Experian’s latest Consumer Default Index (CDI) for Q1 2024 remained relatively stable across all consumer segments from December 2023 to March 2024.
This index measures the default behaviour of South African consumers with home loans, vehicle loans, personal loans, credit cards, and retail loan accounts.
Year-on-year, the composite Consumer Default Index (CDI) deteriorated from 4.56 to 4.69, reflecting a relative deterioration of 3%. This is notably less severe than the 18% and 32% relative deterioration observed in Q4 and Q3 of 2023, respectively.
The slowdown in deterioration indicates that while consumers still face significant challenges in meeting their debt obligations, the rate of decline has slowed compared to 2023.
From a product perspective, home loans saw the most significant relative deterioration at 21%, although this is an improvement from the 60% deterioration observed in Q4 2023.

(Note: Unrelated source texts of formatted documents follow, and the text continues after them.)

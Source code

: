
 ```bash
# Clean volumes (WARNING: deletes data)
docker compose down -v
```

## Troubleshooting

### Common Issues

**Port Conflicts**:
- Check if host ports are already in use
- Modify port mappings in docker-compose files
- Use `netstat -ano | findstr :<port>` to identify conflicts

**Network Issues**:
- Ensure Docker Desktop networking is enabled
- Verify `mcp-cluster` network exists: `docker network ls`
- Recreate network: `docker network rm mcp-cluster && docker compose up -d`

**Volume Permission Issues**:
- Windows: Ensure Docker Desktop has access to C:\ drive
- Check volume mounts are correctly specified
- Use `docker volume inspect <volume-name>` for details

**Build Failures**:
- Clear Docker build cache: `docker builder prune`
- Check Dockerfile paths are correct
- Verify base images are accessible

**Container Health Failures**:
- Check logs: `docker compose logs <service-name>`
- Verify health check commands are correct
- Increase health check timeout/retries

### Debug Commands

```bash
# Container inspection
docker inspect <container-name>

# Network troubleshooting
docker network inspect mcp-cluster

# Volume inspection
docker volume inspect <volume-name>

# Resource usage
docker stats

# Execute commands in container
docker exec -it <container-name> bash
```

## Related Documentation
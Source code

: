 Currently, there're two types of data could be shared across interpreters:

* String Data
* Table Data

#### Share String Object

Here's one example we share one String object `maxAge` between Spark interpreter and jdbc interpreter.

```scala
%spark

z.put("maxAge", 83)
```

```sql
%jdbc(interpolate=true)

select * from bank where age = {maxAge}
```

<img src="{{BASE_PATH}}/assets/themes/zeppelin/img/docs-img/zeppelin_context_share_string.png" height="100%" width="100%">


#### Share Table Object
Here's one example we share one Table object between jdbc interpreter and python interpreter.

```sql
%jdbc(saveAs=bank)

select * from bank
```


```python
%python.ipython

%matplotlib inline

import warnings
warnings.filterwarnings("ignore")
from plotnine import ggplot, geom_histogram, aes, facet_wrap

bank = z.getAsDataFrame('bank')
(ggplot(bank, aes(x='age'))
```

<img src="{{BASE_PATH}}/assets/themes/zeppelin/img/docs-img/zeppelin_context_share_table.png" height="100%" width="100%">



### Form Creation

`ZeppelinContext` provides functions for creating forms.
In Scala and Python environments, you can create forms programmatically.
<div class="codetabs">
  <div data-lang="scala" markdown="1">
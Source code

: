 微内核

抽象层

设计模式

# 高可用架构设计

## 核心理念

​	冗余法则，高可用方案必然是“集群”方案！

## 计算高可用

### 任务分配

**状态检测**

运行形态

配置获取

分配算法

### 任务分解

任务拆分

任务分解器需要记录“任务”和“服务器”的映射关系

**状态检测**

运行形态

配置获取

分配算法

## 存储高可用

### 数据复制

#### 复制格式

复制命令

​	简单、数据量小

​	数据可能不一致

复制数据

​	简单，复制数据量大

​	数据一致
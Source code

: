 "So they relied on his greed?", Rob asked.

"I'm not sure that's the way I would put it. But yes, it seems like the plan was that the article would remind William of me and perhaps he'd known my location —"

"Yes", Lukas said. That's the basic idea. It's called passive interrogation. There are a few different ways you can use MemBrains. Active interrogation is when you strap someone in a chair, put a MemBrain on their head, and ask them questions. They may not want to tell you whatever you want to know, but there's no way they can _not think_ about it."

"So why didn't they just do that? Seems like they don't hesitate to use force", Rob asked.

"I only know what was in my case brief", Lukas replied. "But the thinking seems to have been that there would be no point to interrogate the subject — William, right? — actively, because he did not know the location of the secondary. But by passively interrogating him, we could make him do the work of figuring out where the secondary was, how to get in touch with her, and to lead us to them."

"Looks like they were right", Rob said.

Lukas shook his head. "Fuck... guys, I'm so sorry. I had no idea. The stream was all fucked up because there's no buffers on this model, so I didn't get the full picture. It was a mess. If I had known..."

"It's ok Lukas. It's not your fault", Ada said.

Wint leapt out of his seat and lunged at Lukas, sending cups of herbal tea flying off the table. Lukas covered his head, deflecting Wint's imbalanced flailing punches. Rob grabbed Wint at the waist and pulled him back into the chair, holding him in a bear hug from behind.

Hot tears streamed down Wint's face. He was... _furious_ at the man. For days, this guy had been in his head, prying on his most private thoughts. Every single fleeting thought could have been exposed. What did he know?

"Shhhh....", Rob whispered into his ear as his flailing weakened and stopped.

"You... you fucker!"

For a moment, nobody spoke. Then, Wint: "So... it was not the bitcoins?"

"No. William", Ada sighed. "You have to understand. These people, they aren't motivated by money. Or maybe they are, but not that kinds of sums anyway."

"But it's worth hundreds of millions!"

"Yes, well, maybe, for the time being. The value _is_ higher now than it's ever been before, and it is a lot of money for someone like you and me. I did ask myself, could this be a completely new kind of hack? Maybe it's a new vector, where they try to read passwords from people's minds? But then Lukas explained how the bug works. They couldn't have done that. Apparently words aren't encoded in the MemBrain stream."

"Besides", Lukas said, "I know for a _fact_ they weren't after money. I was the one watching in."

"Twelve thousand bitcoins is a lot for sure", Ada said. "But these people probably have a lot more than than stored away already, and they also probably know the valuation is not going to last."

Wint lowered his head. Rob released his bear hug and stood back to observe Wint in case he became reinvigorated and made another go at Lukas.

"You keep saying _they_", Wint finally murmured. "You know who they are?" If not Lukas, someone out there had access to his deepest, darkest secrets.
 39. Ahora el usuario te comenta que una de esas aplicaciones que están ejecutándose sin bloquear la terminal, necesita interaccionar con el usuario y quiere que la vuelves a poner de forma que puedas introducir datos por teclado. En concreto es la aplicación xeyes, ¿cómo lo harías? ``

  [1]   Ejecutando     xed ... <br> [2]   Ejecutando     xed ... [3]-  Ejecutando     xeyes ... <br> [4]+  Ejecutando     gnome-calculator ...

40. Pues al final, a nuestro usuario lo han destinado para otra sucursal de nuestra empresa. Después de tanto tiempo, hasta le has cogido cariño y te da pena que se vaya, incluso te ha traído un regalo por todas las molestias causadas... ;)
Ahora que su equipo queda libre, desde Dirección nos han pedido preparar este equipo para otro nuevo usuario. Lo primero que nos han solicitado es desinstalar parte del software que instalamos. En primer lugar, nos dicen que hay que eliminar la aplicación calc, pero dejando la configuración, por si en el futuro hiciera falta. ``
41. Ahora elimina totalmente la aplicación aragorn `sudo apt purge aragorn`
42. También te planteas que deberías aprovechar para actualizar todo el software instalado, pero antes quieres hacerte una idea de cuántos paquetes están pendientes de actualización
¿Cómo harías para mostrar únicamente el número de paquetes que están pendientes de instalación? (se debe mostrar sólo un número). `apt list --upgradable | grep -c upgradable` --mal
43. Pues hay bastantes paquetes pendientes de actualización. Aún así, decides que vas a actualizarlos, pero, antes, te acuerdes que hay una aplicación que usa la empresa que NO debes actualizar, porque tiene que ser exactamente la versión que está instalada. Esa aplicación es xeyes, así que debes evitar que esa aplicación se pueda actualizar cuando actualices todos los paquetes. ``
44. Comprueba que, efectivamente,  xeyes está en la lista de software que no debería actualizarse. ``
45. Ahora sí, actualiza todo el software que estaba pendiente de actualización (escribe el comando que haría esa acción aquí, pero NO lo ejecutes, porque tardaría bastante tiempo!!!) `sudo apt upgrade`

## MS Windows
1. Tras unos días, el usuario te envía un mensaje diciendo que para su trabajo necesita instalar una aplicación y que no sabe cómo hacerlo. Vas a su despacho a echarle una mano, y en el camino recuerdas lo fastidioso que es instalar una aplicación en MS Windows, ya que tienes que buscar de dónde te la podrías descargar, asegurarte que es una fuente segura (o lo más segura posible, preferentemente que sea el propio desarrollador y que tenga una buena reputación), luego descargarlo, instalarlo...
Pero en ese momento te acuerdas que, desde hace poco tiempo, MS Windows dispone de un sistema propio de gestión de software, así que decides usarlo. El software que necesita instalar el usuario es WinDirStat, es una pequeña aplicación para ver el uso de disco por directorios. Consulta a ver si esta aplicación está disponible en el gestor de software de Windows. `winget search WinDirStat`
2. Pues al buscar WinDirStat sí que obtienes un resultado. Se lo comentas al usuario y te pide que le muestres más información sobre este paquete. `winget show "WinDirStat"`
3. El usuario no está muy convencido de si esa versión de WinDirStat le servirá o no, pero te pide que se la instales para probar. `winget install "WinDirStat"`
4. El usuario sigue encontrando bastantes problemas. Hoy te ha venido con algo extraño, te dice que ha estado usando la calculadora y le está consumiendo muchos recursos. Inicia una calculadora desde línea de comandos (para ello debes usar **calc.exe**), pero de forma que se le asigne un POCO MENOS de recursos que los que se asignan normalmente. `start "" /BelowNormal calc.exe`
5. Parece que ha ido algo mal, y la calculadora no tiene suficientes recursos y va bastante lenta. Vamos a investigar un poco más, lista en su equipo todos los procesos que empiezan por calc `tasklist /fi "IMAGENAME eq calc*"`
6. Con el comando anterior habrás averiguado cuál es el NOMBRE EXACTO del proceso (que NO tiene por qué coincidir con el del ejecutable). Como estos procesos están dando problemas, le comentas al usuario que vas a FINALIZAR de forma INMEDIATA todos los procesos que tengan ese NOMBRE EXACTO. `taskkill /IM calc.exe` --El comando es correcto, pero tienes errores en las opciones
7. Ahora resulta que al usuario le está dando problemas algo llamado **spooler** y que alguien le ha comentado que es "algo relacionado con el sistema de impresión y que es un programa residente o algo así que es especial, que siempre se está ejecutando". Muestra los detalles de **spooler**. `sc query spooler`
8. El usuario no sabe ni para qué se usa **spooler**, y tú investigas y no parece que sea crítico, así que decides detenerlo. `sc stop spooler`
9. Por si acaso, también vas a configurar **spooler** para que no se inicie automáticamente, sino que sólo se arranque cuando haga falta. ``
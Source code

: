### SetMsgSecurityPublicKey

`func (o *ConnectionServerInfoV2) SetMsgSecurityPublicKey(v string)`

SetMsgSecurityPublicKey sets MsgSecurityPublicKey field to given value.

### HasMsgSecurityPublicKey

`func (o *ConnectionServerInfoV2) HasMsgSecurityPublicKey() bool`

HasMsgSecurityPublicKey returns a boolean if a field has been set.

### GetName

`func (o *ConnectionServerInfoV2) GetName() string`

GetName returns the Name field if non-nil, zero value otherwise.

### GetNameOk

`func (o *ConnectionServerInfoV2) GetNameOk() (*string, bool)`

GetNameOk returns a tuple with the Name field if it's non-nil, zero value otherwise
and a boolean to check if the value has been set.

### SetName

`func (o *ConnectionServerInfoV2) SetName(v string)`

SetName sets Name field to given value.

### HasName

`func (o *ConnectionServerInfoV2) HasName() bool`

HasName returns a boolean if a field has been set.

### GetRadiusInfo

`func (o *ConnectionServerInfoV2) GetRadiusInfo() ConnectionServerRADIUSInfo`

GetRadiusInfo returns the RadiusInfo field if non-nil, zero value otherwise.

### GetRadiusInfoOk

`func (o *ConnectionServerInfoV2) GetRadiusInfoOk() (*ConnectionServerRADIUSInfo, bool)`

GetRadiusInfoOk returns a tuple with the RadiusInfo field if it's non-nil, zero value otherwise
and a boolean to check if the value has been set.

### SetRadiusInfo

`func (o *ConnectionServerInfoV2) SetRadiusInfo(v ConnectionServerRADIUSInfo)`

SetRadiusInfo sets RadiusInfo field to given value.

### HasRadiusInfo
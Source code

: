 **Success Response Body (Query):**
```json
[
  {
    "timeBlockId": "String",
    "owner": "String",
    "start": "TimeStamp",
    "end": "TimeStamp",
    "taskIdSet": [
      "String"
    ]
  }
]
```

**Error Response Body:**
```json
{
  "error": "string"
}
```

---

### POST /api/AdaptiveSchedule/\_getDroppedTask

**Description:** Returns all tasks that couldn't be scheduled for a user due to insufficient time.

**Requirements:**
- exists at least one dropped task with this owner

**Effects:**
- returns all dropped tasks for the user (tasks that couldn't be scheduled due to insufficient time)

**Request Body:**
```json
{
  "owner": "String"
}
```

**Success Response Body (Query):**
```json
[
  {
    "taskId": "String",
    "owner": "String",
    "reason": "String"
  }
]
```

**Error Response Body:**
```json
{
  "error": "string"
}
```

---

Given that home loans constitute the largest share of the total market exposure, their decline was the primary driver of the overall deterioration in the composite CDI.
Credit cards experienced the second-most significant deterioration, with the CDI increasing from 7.28 to 7.63 year-on-year, a deterioration of 5%.
This suggests that mid-to-high affluence consumers, who typically qualify for high-end credit products, are continuing to struggle with debt repayment and are heavily relying on their credit cards to manage expenses.
CPI still remains below the 6% threshold in 2024 Q1, but at 5.3%, it continues to cause household expenditure to edge ever higher, putting more pressure on consumers from a cost-of-living perspective.
Food costs, although on an increasing trend, have seen a slower rate of increase over the last 6 months.
Market appetite for credit increased in Q4 (NCR data) to the highest volume on record, but approval rates still remain very low at just over 30%.
Despite Consumer Price Inflation (CPI) now being within the South African Reserve Bank’s target range of 3%–6%, the cost-of-living crisis continues to pressure consumers.
The rapid rate at which interest rates have increased and the sustained high levels over the last 12 months have put immense strain on credit-active consumers, particularly those with secured credit, the group said.
The report also highlighted a strong market demand for consumer credit, with application levels hitting record highs in Q4 2023. However, approval rates remain low at 32.2%, meaning approximately two-thirds of applications are rejected due to consumers' inability to take on additional credit commitments.